Introduction Azathioprine (AZA) is an immunosuppressant of choice in inflammatory bowel disease (IBD). However, problems with lack of clinical response and toxicity have been encountered as the exact mode of action of AZA is not fully understood. It is thought that lymphocyte suppression may be involved. We aimed to determine if the lymphocyte count may be used to predict AZA efficacy in IBD.
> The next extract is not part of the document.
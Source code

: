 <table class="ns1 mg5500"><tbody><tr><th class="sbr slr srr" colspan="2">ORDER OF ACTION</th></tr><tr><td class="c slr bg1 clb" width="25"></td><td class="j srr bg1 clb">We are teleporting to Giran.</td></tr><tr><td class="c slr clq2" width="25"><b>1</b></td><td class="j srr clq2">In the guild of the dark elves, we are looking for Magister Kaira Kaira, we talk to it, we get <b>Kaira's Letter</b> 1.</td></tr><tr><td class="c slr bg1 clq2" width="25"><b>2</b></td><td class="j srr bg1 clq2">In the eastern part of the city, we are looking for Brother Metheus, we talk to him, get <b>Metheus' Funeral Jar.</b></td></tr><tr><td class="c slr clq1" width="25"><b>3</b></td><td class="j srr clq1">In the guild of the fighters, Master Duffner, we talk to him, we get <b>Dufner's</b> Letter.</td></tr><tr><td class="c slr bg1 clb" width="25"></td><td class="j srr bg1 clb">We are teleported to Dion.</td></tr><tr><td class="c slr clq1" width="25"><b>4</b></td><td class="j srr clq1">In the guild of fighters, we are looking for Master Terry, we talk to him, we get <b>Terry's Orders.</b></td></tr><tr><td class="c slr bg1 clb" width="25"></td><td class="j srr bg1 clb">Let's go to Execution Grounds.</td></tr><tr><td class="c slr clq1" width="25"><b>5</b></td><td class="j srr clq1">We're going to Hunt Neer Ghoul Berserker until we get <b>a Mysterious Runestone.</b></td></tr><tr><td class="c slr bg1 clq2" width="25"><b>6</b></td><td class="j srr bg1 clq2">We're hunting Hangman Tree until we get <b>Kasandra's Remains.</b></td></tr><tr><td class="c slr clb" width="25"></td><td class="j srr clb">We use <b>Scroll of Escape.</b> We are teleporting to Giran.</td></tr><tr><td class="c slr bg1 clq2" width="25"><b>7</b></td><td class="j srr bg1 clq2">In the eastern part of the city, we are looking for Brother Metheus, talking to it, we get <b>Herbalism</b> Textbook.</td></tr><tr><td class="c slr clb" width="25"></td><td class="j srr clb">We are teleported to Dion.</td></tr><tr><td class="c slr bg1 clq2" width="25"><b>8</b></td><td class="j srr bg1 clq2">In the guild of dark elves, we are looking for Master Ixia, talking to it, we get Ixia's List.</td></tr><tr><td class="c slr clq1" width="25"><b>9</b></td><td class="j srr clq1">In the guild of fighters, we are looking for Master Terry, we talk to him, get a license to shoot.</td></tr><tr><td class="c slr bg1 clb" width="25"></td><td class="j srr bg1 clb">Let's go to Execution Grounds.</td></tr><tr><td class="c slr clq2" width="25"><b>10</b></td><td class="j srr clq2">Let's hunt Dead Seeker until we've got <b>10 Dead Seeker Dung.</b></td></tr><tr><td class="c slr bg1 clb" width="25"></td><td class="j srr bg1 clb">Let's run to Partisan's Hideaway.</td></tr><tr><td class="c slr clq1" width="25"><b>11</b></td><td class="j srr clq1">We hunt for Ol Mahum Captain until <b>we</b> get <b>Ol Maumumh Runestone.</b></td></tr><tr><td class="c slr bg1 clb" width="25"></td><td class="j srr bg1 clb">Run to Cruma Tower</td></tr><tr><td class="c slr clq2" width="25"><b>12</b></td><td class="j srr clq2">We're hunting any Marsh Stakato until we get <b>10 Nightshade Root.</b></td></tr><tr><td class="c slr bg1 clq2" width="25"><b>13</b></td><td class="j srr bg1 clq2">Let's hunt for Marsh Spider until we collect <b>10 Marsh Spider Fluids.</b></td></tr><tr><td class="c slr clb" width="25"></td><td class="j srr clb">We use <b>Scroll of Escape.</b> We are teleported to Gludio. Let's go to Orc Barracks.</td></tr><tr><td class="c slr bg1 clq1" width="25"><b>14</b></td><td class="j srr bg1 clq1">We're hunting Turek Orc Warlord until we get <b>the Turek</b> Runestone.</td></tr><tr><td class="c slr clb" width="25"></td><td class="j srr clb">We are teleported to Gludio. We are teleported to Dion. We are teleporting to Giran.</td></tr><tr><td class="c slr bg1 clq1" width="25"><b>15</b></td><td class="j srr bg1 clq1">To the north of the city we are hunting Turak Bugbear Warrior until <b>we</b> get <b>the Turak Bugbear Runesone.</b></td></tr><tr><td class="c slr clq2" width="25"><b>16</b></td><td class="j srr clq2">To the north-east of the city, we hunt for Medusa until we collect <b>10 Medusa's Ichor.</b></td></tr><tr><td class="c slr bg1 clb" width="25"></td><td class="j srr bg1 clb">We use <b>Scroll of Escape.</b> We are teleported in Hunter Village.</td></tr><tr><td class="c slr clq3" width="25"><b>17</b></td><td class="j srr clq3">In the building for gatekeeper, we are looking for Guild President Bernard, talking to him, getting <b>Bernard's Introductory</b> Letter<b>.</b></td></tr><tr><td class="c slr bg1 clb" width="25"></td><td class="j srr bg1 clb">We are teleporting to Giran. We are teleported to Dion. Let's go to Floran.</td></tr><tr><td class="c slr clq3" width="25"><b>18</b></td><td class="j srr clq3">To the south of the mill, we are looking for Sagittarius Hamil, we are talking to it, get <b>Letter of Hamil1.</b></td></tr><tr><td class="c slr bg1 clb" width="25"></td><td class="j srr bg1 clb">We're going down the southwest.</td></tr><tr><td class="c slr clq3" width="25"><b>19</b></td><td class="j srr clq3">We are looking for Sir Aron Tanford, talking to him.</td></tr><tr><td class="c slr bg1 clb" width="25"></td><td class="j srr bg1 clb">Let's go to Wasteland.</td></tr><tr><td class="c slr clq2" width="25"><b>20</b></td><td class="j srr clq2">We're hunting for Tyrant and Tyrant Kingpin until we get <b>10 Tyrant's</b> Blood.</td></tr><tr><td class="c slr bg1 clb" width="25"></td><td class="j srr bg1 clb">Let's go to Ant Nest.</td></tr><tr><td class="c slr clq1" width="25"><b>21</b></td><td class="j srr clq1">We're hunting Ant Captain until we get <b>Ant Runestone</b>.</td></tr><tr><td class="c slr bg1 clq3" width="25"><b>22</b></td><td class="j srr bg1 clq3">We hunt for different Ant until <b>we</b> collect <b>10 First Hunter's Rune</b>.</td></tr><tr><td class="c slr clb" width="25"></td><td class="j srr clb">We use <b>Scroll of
Methods We conducted a retrospective study of 75 men and women with IBD (42 Ulcerative Colitis (UC), 33 Crohn's disease), maintained on AZA to investigate the relationship between the lymphocyte count and clinical course on AZA. Episodes of relapse on AZA were identified in these patients and the lymphocyte count at the visit immediately preceding the relapse recorded, as well as the relapse value itself. These were compared with values recorded during randomly selected visits with maintained remission. Other corresponding clinical data such as neutrophil, platelet, mean cell volume (MCV) counts and AZA dose were also noted.
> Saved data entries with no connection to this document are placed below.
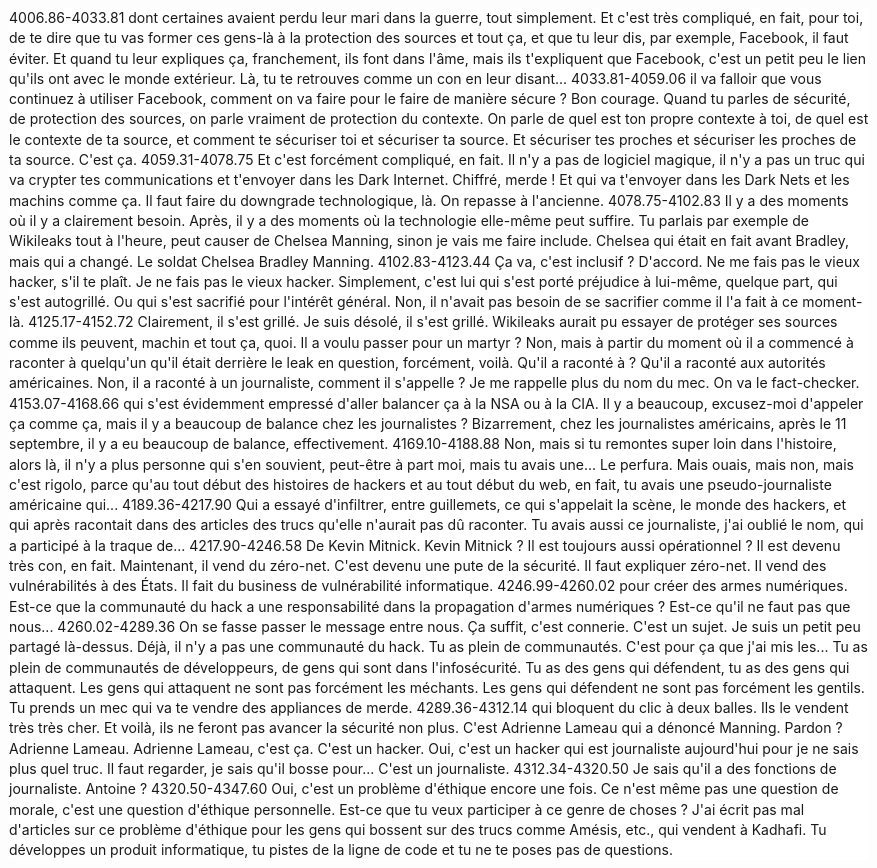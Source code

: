 4006.86-4033.81   dont certaines avaient perdu leur mari dans la guerre, tout simplement. Et c'est très compliqué, en fait, pour toi, de te dire que tu vas former ces gens-là à la protection des sources et tout ça, et que tu leur dis, par exemple, Facebook, il faut éviter. Et quand tu leur expliques ça, franchement, ils font dans l'âme, mais ils t'expliquent que Facebook, c'est un petit peu le lien qu'ils ont avec le monde extérieur. Là, tu te retrouves comme un con en leur disant...
4033.81-4059.06   il va falloir que vous continuez à utiliser Facebook, comment on va faire pour le faire de manière sécure ? Bon courage. Quand tu parles de sécurité, de protection des sources, on parle vraiment de protection du contexte. On parle de quel est ton propre contexte à toi, de quel est le contexte de ta source, et comment te sécuriser toi et sécuriser ta source. Et sécuriser tes proches et sécuriser les proches de ta source. C'est ça.
4059.31-4078.75   Et c'est forcément compliqué, en fait. Il n'y a pas de logiciel magique, il n'y a pas un truc qui va crypter tes communications et t'envoyer dans les Dark Internet. Chiffré, merde ! Et qui va t'envoyer dans les Dark Nets et les machins comme ça. Il faut faire du downgrade technologique, là. On repasse à l'ancienne.
4078.75-4102.83   Il y a des moments où il y a clairement besoin. Après, il y a des moments où la technologie elle-même peut suffire. Tu parlais par exemple de Wikileaks tout à l'heure, peut causer de Chelsea Manning, sinon je vais me faire include. Chelsea qui était en fait avant Bradley, mais qui a changé. Le soldat Chelsea Bradley Manning.
4102.83-4123.44   Ça va, c'est inclusif ? D'accord. Ne me fais pas le vieux hacker, s'il te plaît. Je ne fais pas le vieux hacker. Simplement, c'est lui qui s'est porté préjudice à lui-même, quelque part, qui s'est autogrillé. Ou qui s'est sacrifié pour l'intérêt général. Non, il n'avait pas besoin de se sacrifier comme il l'a fait à ce moment-là.
4125.17-4152.72   Clairement, il s'est grillé. Je suis désolé, il s'est grillé. Wikileaks aurait pu essayer de protéger ses sources comme ils peuvent, machin et tout ça, quoi. Il a voulu passer pour un martyr ? Non, mais à partir du moment où il a commencé à raconter à quelqu'un qu'il était derrière le leak en question, forcément, voilà. Qu'il a raconté à ? Qu'il a raconté aux autorités américaines. Non, il a raconté à un journaliste, comment il s'appelle ? Je me rappelle plus du nom du mec. On va le fact-checker.
4153.07-4168.66   qui s'est évidemment empressé d'aller balancer ça à la NSA ou à la CIA. Il y a beaucoup, excusez-moi d'appeler ça comme ça, mais il y a beaucoup de balance chez les journalistes ? Bizarrement, chez les journalistes américains, après le 11 septembre, il y a eu beaucoup de balance, effectivement.
4169.10-4188.88   Non, mais si tu remontes super loin dans l'histoire, alors là, il n'y a plus personne qui s'en souvient, peut-être à part moi, mais tu avais une... Le perfura. Mais ouais, mais non, mais c'est rigolo, parce qu'au tout début des histoires de hackers et au tout début du web, en fait, tu avais une pseudo-journaliste américaine qui...
4189.36-4217.90   Qui a essayé d'infiltrer, entre guillemets, ce qui s'appelait la scène, le monde des hackers, et qui après racontait dans des articles des trucs qu'elle n'aurait pas dû raconter. Tu avais aussi ce journaliste, j'ai oublié le nom, qui a participé à la traque de...
4217.90-4246.58   De Kevin Mitnick. Kevin Mitnick ? Il est toujours aussi opérationnel ? Il est devenu très con, en fait. Maintenant, il vend du zéro-net. C'est devenu une pute de la sécurité. Il faut expliquer zéro-net. Il vend des vulnérabilités à des États. Il fait du business de vulnérabilité informatique.
4246.99-4260.02   pour créer des armes numériques. Est-ce que la communauté du hack a une responsabilité dans la propagation d'armes numériques ? Est-ce qu'il ne faut pas que nous...
4260.02-4289.36   On se fasse passer le message entre nous. Ça suffit, c'est connerie. C'est un sujet. Je suis un petit peu partagé là-dessus. Déjà, il n'y a pas une communauté du hack. Tu as plein de communautés. C'est pour ça que j'ai mis les... Tu as plein de communautés de développeurs, de gens qui sont dans l'infosécurité. Tu as des gens qui défendent, tu as des gens qui attaquent. Les gens qui attaquent ne sont pas forcément les méchants. Les gens qui défendent ne sont pas forcément les gentils. Tu prends un mec qui va te vendre des appliances de merde.
4289.36-4312.14   qui bloquent du clic à deux balles. Ils le vendent très très cher. Et voilà, ils ne feront pas avancer la sécurité non plus. C'est Adrienne Lameau qui a dénoncé Manning. Pardon ? Adrienne Lameau. Adrienne Lameau, c'est ça. C'est un hacker. Oui, c'est un hacker qui est journaliste aujourd'hui pour je ne sais plus quel truc. Il faut regarder, je sais qu'il bosse pour... C'est un journaliste.
4312.34-4320.50   Je sais qu'il a des fonctions de journaliste. Antoine ?
4320.50-4347.60   Oui, c'est un problème d'éthique encore une fois. Ce n'est même pas une question de morale, c'est une question d'éthique personnelle. Est-ce que tu veux participer à ce genre de choses ? J'ai écrit pas mal d'articles sur ce problème d'éthique pour les gens qui bossent sur des trucs comme Amésis, etc., qui vendent à Kadhafi. Tu développes un produit informatique, tu pistes de la ligne de code et tu ne te poses pas de questions.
Results Mean lymphocyte count before AZA was 2.044 (95% CI 1.861 to 2.227)×109/l. This fell to 1.502 (1.445 to 1.559)×109/l while patients were on AZA (p=0.000). Lymphocyte counts in patients taking AZA varied significantly according to clinical course. At visits immediately prior to or at relapse, the lymphocyte count was 1.597 (1.454 to 1.741)×109/l and 1.631 (1.481 to 1.780)×109/l vs 1.433 (1.367 to 1.500)×109/l at visits with maintained remission (p=0.000). Of patients on AZA with a lymphocyte count below median values (1.5×109/l) 57.4% were in remission compared with 37.1% of patients with higher values. (p=0.000). Similar relationships between lymphocyte counts and clinical course were noted in both UC and Crohn's disease separately. Other parameters also varied according to clinical course. MCV on treatment was significantly higher in patients in remission than prior to or at relapse (92.479 (91.662 to 93.296) fl vs 89.900 (88.145 to 91.655) fl and 89.992 (88.301 to 91.682) fl). In addition, on treatment neutrophil and platelet counts were significantly elevated prior to or at relapse. Significant differences in lymphocyte counts were also related to AZA dose. Doses >2 mg/kg were associated with lower lymphocyte counts (1.486 (1.339 to 1.633)×109/l) compared with 1.695 (1.618 to 1.772)×109/l on lower doses (p=0.039).
Conclusion In patients with IBD, on AZA, a lower lymphocyte count is associated with a lower incidence of disease relapse and a higher likelihood of maintained remission. Variation in other parameters such as neutrophil, platelet and MCV counts may also predict clinical course on AZA. Studies on dosing according to lymphocyte count will be a useful step towards achieving better therapeutic response on AZA.